Vision Pipeline — Linkuistics

Python uv workspace at vision/ that decomposes VM screenshots into structured UI data. Each stage is a workspace member with its own pyproject.toml and test suite, composed top-down by the pipeline orchestrator.

Stage contract

Every stage exposes a class with a run() method. The input is a PIL.Image plus any upstream outputs; the output is a list of typed detections defined in testanyware_common.types. Stages must be pure functions of their inputs so the orchestrator can cache and parallelize.

class Stage:
    def run(self, image: Image, upstream: Outputs) -> Outputs: ...

Outputs is a stage-specific dataclass (e.g. WindowDetections, ElementDetections) imported from testanyware_common.types. No stage imports another stage's implementation — only its output type.

Workspace layout

Declared in vision/pyproject.toml:

vision/
├── common/                          # testanyware-common — shared types, utilities
├── pipeline/                        # orchestrator (currently a stub)
├── stages/
│   ├── window-detection/
│   │   ├── generator/               # synthetic-data generator
│   │   ├── training/                # detector training script + configs
│   │   └── analysis/                # runtime window-boundary detector
│   ├── drawing-primitives/          # low-level line/box/shape primitives
│   │                                # (absorbed from the Redraw project)
│   └── icon-classification/         # per-button icon classifier
│       ├── src/icon_classification/ # classifier + shape-heuristic fallback
│       ├── training/                # training workflow (Create ML)
│       └── data/                    # model artefacts (post-training)

Stages

`window-detection`

Three sub-packages that together own the "where are the windows" step.

generator — produces synthetic training images and ground-truth labels (window rectangles + chrome regions). Used to bootstrap the detector without needing thousands of real screenshots.
training — configs + scripts to train the detector from the generator's output or real labelled data.
analysis — the runtime detector. Input: a screenshot. Output: window bounding boxes and chrome regions that downstream stages consume for layout context.

`drawing-primitives`

Low-level geometric primitives (line, box, shape grouping) used by the element and chrome stages. Absorbed from the standalone Redraw project. Pure geometry — no model, no ML.

`icon-classification`

Per-button icon classification against a fixed 52-label vocabulary (gear, checkmark, close-x, chevrons, plus, minus, etc.). Given a screenshot and a list of button-like detections from an upstream stage, returns the best label (or "unknown") for each.
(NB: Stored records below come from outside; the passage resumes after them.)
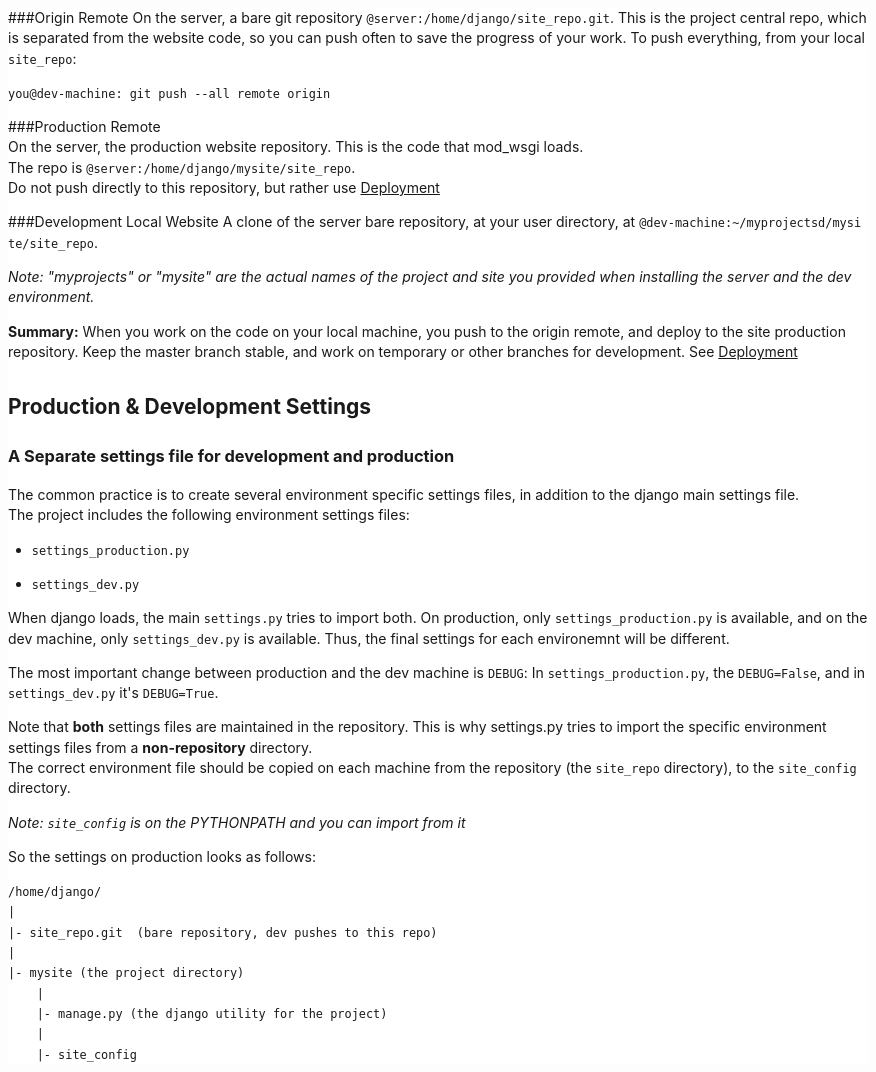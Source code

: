 ###Origin Remote 
On the server, a bare git repository `@server:/home/django/site_repo.git`. This is the project central repo, which is separated from the website code, so you can push often to save the progress of your work.     To push everything, from your local `site_repo`:

	you@dev-machine: git push --all remote origin

###Production Remote  
On the server, the production website repository. This is the code that mod_wsgi loads.     
The repo is `@server:/home/django/mysite/site_repo`.   
Do not push directly to this repository, but rather use [Deployment](deployment.md)


###Development Local Website 
A clone of the server bare repository, at your user directory, at `@dev-machine:~/myprojectsd/mysite/site_repo`.


*Note: "myprojects" or "mysite" are the actual names of the project and site you provided when installing the server and the dev environment.*

**Summary:** When you work on the code on your local machine, you push to the origin remote, and deploy to the site production repository. Keep the master branch stable, and work on temporary or other branches for development. See [Deployment](deployment.md)

    
    
## Production & Development Settings  


### A Separate settings file for development and production

The common practice is to create several environment specific settings files, in addition to the django main settings file.    
The project includes the following environment settings files: 

* `settings_production.py`

* `settings_dev.py`

When django loads, the main `settings.py` tries to import both. On production, only `settings_production.py` is available, and on the dev machine, only `settings_dev.py` is available. 
Thus, the final settings for each environemnt will be different.  

The most important change between production and the dev machine is `DEBUG`: In `settings_production.py`, the `DEBUG=False`, and in `settings_dev.py` it's `DEBUG=True`.


Note that **both** settings files are maintained in the repository. This is why  settings.py tries to import the specific environment settings files from a **non-repository** directory.    
The correct environment file should be copied on each machine from the repository (the `site_repo` directory), to the `site_config` directory. 

*Note: `site_config` is on the PYTHONPATH and you can import from it*

So the settings on production looks as follows:

    /home/django/
    |
    |- site_repo.git  (bare repository, dev pushes to this repo)
    |
    |- mysite (the project directory)
        |
        |- manage.py (the django utility for the project)
        |
        |- site_config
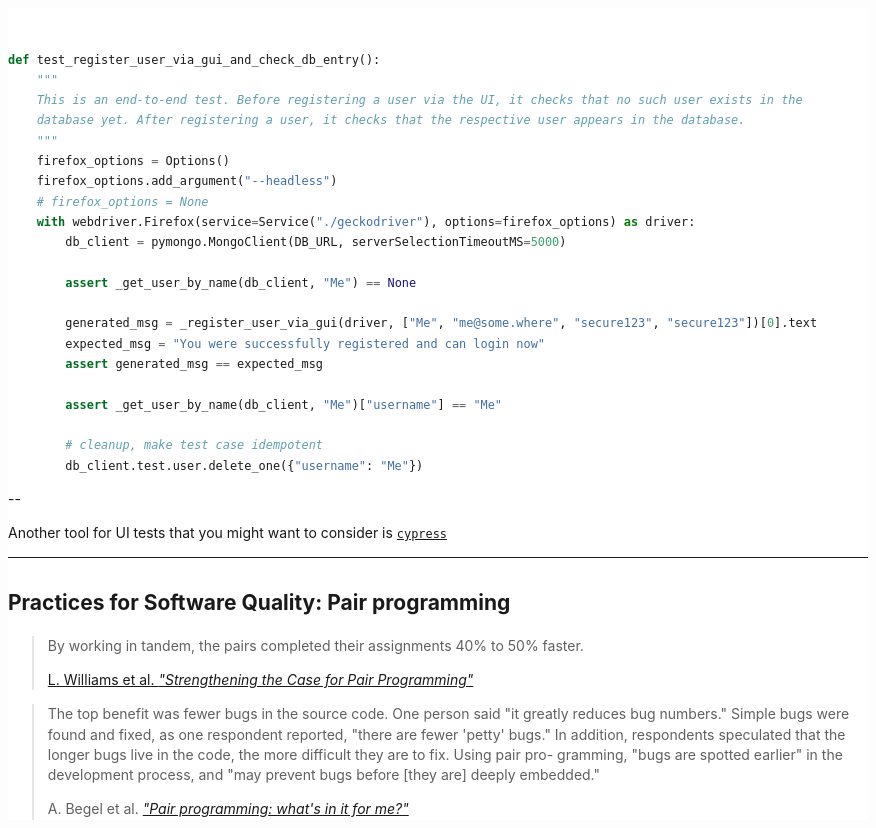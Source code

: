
 ```python


def test_register_user_via_gui_and_check_db_entry():
    """
    This is an end-to-end test. Before registering a user via the UI, it checks that no such user exists in the
    database yet. After registering a user, it checks that the respective user appears in the database.
    """
    firefox_options = Options()
    firefox_options.add_argument("--headless")
    # firefox_options = None
    with webdriver.Firefox(service=Service("./geckodriver"), options=firefox_options) as driver:
        db_client = pymongo.MongoClient(DB_URL, serverSelectionTimeoutMS=5000)

        assert _get_user_by_name(db_client, "Me") == None

        generated_msg = _register_user_via_gui(driver, ["Me", "me@some.where", "secure123", "secure123"])[0].text
        expected_msg = "You were successfully registered and can login now"
        assert generated_msg == expected_msg

        assert _get_user_by_name(db_client, "Me")["username"] == "Me"

        # cleanup, make test case idempotent
        db_client.test.user.delete_one({"username": "Me"})
```

--

Another tool for UI tests that you might want to consider is [`cypress`](https://www.cypress.io/)

---

## Practices for Software Quality: Pair programming

  > By  working  in tandem,  the  pairs  completed their  assignments 40% to 50% faster.
  >
  > [L. Williams et al. _"Strengthening the Case for Pair Programming"_](https://ieeexplore.ieee.org/stamp/stamp.jsp?arnumber=854064)



  > The top benefit was fewer bugs in the source code. One person
said "it greatly reduces bug numbers." Simple bugs were found
and fixed, as one respondent reported, "there are fewer 'petty'
bugs." In addition, respondents speculated that the longer bugs
live in the code, the more difficult they are to fix. Using pair pro-
gramming, "bugs are spotted earlier" in the development process,
and "may prevent bugs before [they are] deeply embedded."
  >
  > A. Begel et al. [_"Pair programming: what's in it for me?"_](https://www.researchgate.net/profile/Andrew-Begel/publication/221494979_Pair_Programming_What%27s_in_it_for_Me/links/0c960522018d66773d000000/Pair-Programming-Whats-in-it-for-Me.pdf)
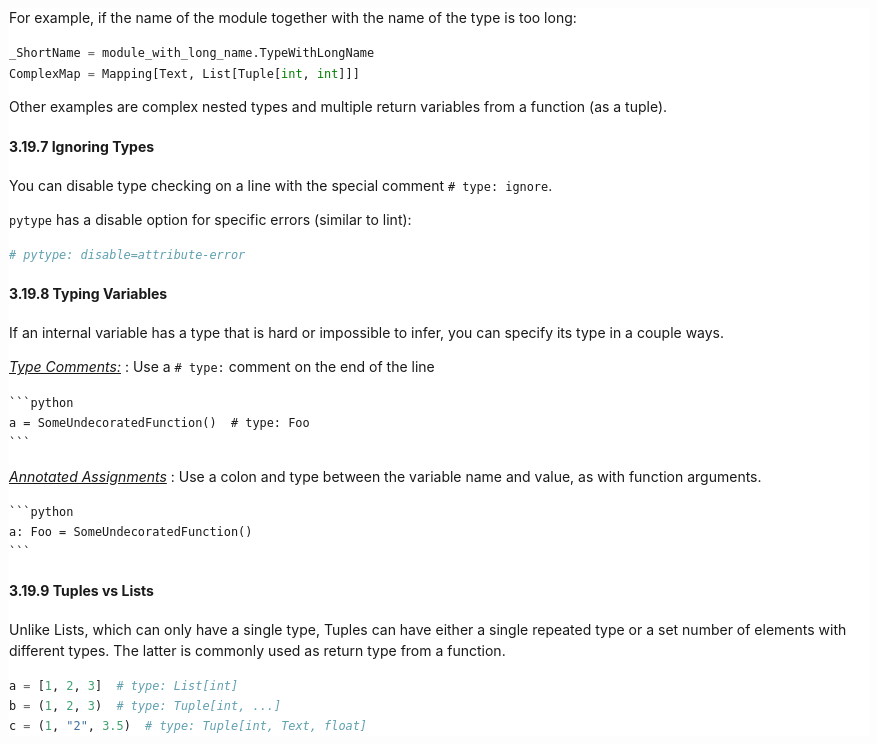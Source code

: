 For example, if the name of the module together with the name of the type is too
long:

```python
_ShortName = module_with_long_name.TypeWithLongName
ComplexMap = Mapping[Text, List[Tuple[int, int]]]
```

Other examples are complex nested types and multiple return variables from a
function (as a tuple).

<a id="s3.19.7-ignore"></a> <a id="3197-ignoring-types"></a>

<a id="typing-ignore"></a>

#### 3.19.7 Ignoring Types

You can disable type checking on a line with the special comment
`# type: ignore`.

`pytype` has a disable option for specific errors (similar to lint):

```python
# pytype: disable=attribute-error
```

<a id="s3.19.8-comments"></a> <a id="3198-typing-internal-variables"></a>

<a id="typing-variables"></a>

#### 3.19.8 Typing Variables

If an internal variable has a type that is hard or impossible to infer, you can
specify its type in a couple ways.

<a id="type-comments"></a> [_Type Comments:_](#type-comments) : Use a `# type:`
comment on the end of the line

    ```python
    a = SomeUndecoratedFunction()  # type: Foo
    ```

[_Annotated Assignments_](#annotated-assignments) : Use a colon and type between
the variable name and value, as with function arguments.

    ```python
    a: Foo = SomeUndecoratedFunction()
    ```

<a id="s3.19.9-tuples"></a> <a id="3199-tuples-vs-lists"></a>

<a id="typing-tuples"></a>

#### 3.19.9 Tuples vs Lists

Unlike Lists, which can only have a single type, Tuples can have either a single
repeated type or a set number of elements with different types. The latter is
commonly used as return type from a function.

```python
a = [1, 2, 3]  # type: List[int]
b = (1, 2, 3)  # type: Tuple[int, ...]
c = (1, "2", 3.5)  # type: Tuple[int, Text, float]
```
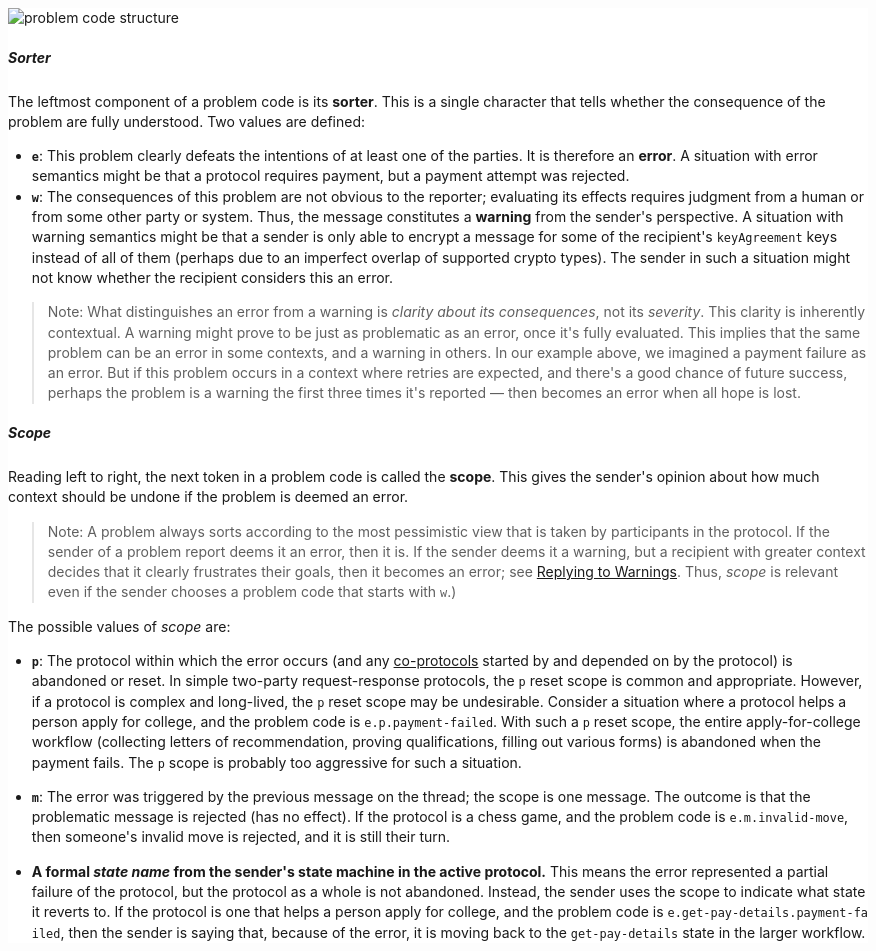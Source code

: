 ![problem code structure](../collateral/problem-code-structure.png)

##### Sorter

The leftmost component of a problem code is its **sorter**. This is a single character that tells whether the consequence of the problem are fully understood. Two values are defined:

* **`e`**: This problem clearly defeats the intentions of at least one of the parties. It is therefore an **error**. A situation with error semantics might be that a protocol requires payment, but a payment attempt was rejected.
* **`w`**: The consequences of this problem are not obvious to the reporter; evaluating its effects requires judgment from a human or from some other party or system. Thus, the message constitutes a **warning** from the sender's perspective. A situation with warning semantics might be that a sender is only able to encrypt a message for some of the recipient's `keyAgreement` keys instead of all of them (perhaps due to an imperfect overlap of supported crypto types). The sender in such a situation might not know whether the recipient considers this an error.

>Note:  What distinguishes an error from a warning is *clarity about its consequences*, not its *severity*. This clarity is inherently contextual. A warning might prove to be just as problematic as an error, once it's fully evaluated. This implies that the same problem can be an error in some contexts, and a warning in others. In our example above, we imagined a payment failure as an error. But if this problem occurs in a context where retries are expected, and there's a good chance of future success, perhaps the problem is a warning the first three times it's reported &mdash; then becomes an error when all hope is lost.

##### Scope

Reading left to right, the next token in a problem code is called the **scope**. This gives the sender's opinion about how much context should be undone if the problem is deemed an error.

>Note: A problem always sorts according to the most pessimistic view that is taken by participants in the protocol. If the sender of a problem report deems it an error, then it is. If the sender deems it a warning, but a recipient with greater context decides that it clearly frustrates their goals, then it becomes an error; see [Replying to Warnings](#replying-to-warnings). Thus, *scope* is relevant even if the sender chooses a problem code that starts with `w`.)

The possible values of *scope* are:

* **`p`**: The protocol within which the error occurs (and any [co-protocols](https://github.com/hyperledger/aries-rfcs/blob/master/concepts/0478-coprotocols/README.md) started by and depended on by the protocol) is abandoned or reset. In simple two-party request-response protocols, the `p` reset scope is common and appropriate. However, if a protocol is complex and long-lived, the `p` reset scope may be undesirable. Consider a situation where a protocol helps a person apply for college, and the problem code is `e.p.payment-failed`. With such a `p` reset scope, the entire apply-for-college workflow (collecting letters of recommendation, proving qualifications, filling out various forms) is abandoned when the payment fails. The `p` scope is probably too aggressive for such a situation.

* **`m`**: The error was triggered by the previous message on the thread; the scope is one message. The outcome is that the problematic message is rejected (has no effect). If the protocol is a chess game, and the problem code is `e.m.invalid-move`, then someone's invalid move is rejected, and it is still their turn.

* **A formal *state name* from the sender's state machine in the active protocol.** This means the error represented a partial failure of the protocol, but the protocol as a whole is not abandoned. Instead, the sender uses the scope to indicate what state it reverts to. If the protocol is one that helps a person apply for college, and the problem code is `e.get-pay-details.payment-failed`, then the sender is saying that, because of the error, it is moving back to the `get-pay-details` state in the larger workflow.
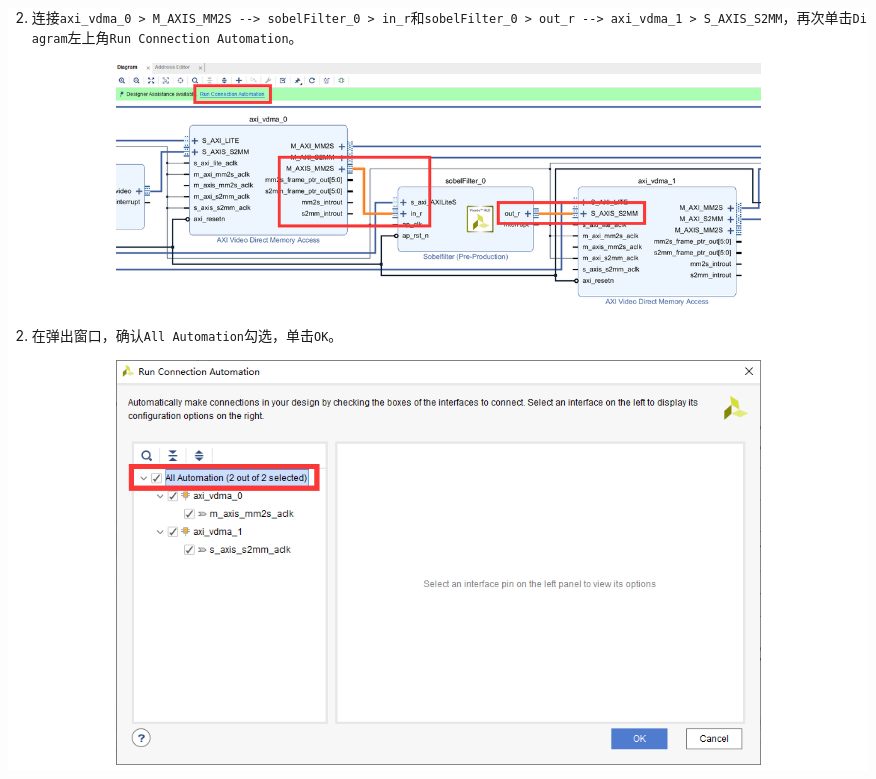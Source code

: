 
2. 连接`axi_vdma_0 > M_AXIS_MM2S --> sobelFilter_0 > in_r`和`sobelFilter_0 > out_r --> axi_vdma_1 > S_AXIS_S2MM`，再次单击`Diagram`左上角`Run Connection Automation`。
<p align="center">
<img src ="images\02_sobel_stream.png" width="75%"/>
</p>

2. 在弹出窗口，确认`All Automation`勾选，单击`OK`。
<p align="center">
<img src ="images\02_sobel_clk.png" width="75%"/>
</p>
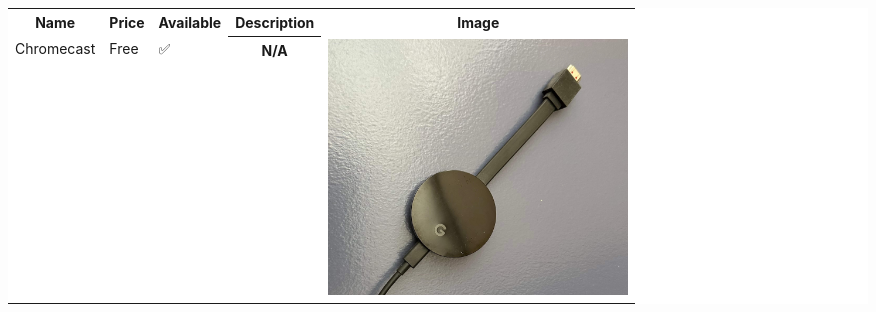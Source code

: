 <table>
  <th>Name</th>
  <th>Price</th>
  <th>Available</th>
  <th>Description</th>
  <th>Image</th>
  
  <tr>
    <td>Chromecast</td>
    <td>Free</td>
    <td>✅</td>
    <th>N/A</th>
    <td>
      <img src="./img/chromecast.png" width="300px" />
    </td>
  </tr>
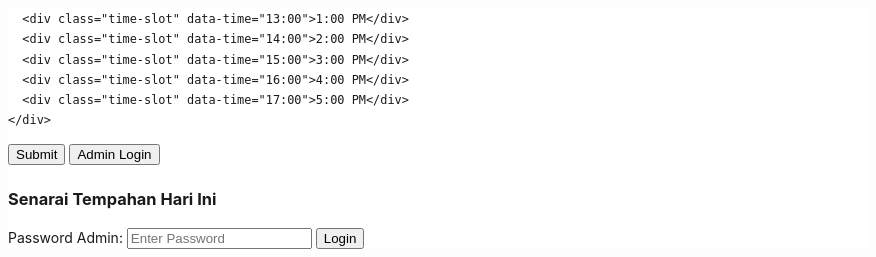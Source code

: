       <div class="time-slot" data-time="13:00">1:00 PM</div>
      <div class="time-slot" data-time="14:00">2:00 PM</div>
      <div class="time-slot" data-time="15:00">3:00 PM</div>
      <div class="time-slot" data-time="16:00">4:00 PM</div>
      <div class="time-slot" data-time="17:00">5:00 PM</div>
    </div>
  </div>
  <button onclick="bookRoom()">Submit</button>
  <button onclick="toggleAdmin()">Admin Login</button>

  <div id="publicBookings">
    <h3>Senarai Tempahan Hari Ini</h3>
    <div id="todayBookings"></div>
  </div>

  <div id="adminControls">
    <div class="form-group">
      <label>Password Admin:</label>
      <input type="password" id="adminPassword" placeholder="Enter Password">
      <button onclick="loginAdmin()">Login</button>
    </div>
    <div id="bookingList"></div>
  </div>

  <script src="https://www.gstatic.com/firebasejs/9.22.2/firebase-app-compat.js"></script>
  <script src="https://www.gstatic.com/firebasejs/9.22.2/firebase-database-compat.js"></script>

  <script>
    const firebaseConfig = {
      apiKey: "AIzaSyAmQKTQGXlZs8tqT-HZRVpyjHPa4EIeUuI",
      authDomain: "tempahan-bilik-5a9bc.firebaseapp.com",
      databaseURL: "https://tempahan-bilik-5a9bc-default-rtdb.asia-southeast1.firebasedatabase.app",
      projectId: "tempahan-bilik-5a9bc",
      storageBucket: "tempahan-bilik-5a9bc.firebasestorage.app",
      messagingSenderId: "1076720614610",
      appId: "1:1076720614610:web:7c3c7e0ee75ff57ba0410b"
    };

    firebase.initializeApp(firebaseConfig);
    const db = firebase.database();

    function formatDateToFirebase(dateStr) {
      const [year, month, day] = dateStr.split("-");
      return `${day}/${month}/${year}`;
    }

    function bookRoom() {
      const name = document.getElementById('name').value;
      const room = document.getElementById('room').value;
      const specialRequests = document.getElementById('specialRequests').value;
      const dateRaw = document.getElementById('date').value;
      const date = formatDateToFirebase(dateRaw);

      const selectedTimes = Array.from(document.querySelectorAll('.time-slot.selected')).map(slot => slot.dataset.time);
Status: model not yet trained. The eventual CoreML/ONNX model has not been produced, so classification currently falls back to the shape-analysis heuristic at src/icon_classification/shape_analysis.py. The heuristic handles ~8 obvious geometric icons (plus, minus, close-x, checkmark, four chevrons); everything else comes back as "unknown". Once a trained model lands at data/icon_classifier.onnx or data/icon_classifier.mlmodelc, the classifier will use it automatically. See vision/stages/icon-classification/training/README.md for the end-to-end training workflow (collect → label → Create ML → bundle).

Test organisation

Marker-driven (pytest markers declared in vision/pyproject.toml):

Marker	Meaning
`unit`	Pure logic, no models or VMs
`vision`	Detector accuracy against golden datasets
`integration`	End-to-end against live VMs
`slow`	Takes more than 10 seconds

Default invocation skips integration and slow tests:

cd vision && uv sync && uv run pytest

Required flag: pytest is invoked with --import-mode=importlib (baked into the uv workspace config). This is necessary because several workspace members share top-level package names and the default prepend import mode causes duplicate-module collisions.

How this composes

The pipeline orchestrator at vision/pipeline/ (currently a stub) will wire stages in topological order:

screenshot
  │
  ▼
window-detection/analysis ── chrome regions
  │
  ▼
(element detection stage — future)
  │
  ▼
icon-classification  ← uses button-like detections
  │
  ▼
drawing-primitives (geometric hints for all above)

Stages produce additive annotations on a shared Detections object; downstream stages read earlier detections via dataclass fields, not by re-running upstream work. This is the same composition model used on the host-CLI side: each stage runs alone from the command line and the pipeline is assembled at the outermost boundary.